Launch Day Isn’t the Finish Line
Your website just launched. It looks great, everything works, and you’re ready to start driving traffic. Congratulations — but the work isn’t over. In fact, some of the most critical tasks happen in the days and weeks after launch, and skipping them can undermine everything you just invested in building.
Most agencies treat launch day as the handoff point. They deliver the site, send a final invoice, and disappear. What they don’t tell you is that a freshly launched site needs active attention to reach its full potential — and neglecting it in those first 30 days can set you back months.

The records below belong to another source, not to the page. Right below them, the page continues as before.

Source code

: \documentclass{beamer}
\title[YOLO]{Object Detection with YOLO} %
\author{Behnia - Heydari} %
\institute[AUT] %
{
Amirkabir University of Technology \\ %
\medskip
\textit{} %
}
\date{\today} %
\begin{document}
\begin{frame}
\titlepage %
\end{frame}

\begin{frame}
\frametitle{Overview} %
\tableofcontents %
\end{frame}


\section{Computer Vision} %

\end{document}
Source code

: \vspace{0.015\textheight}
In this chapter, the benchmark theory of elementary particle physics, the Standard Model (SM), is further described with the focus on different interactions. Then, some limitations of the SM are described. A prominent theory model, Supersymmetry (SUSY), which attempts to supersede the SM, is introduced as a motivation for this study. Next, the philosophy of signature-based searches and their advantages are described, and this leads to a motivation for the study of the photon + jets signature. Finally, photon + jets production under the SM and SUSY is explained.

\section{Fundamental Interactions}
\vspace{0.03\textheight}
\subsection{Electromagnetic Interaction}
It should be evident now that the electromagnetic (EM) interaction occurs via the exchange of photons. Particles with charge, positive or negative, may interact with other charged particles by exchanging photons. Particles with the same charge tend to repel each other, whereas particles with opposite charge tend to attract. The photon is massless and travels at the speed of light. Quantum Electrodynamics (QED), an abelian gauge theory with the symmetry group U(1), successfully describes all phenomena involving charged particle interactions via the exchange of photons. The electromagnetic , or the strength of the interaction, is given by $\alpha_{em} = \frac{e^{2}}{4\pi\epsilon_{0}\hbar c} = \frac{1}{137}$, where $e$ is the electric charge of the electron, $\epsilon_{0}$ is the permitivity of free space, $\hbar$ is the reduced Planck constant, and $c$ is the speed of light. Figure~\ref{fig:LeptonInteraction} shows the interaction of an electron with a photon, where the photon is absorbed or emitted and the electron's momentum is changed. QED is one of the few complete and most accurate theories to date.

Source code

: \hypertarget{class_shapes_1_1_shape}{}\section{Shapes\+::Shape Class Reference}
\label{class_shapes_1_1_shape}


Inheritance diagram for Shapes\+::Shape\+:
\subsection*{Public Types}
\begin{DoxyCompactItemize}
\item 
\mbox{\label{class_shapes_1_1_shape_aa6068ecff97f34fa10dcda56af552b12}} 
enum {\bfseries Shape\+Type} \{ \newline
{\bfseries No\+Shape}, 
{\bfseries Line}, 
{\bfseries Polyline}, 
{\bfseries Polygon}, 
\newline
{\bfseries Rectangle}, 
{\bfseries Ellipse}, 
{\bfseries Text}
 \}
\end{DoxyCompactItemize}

The First 30 Days: What Should Happen
Submit Your Sitemap to Google Search Console
Google will eventually find your site on its own, but “eventually” can mean weeks. Submitting your sitemap.xml directly to Google Search Console tells Google exactly what pages exist and accelerates indexing. If you’ve migrated from an old site, this is especially critical — Google needs to discover your new URL structure as quickly as possible.
Verify Schema Markup With Rich Results Test
Your schema markup might look right in the code, but the only way to know it’s working is to validate it. Google’s Rich Results Test and Schema Markup Validator will flag errors, warnings, and missing fields. Run every key page through both tools and fix any issues immediately — schema errors can prevent rich results from appearing.
Set Up Uptime Monitoring
New sites on new hosting configurations can have unexpected downtime. Set up a monitoring tool that checks your site every few minutes and alerts you immediately when it goes down. Catching a 30-minute outage is manageable. Discovering your site was down for 12 hours because no one was watching is not.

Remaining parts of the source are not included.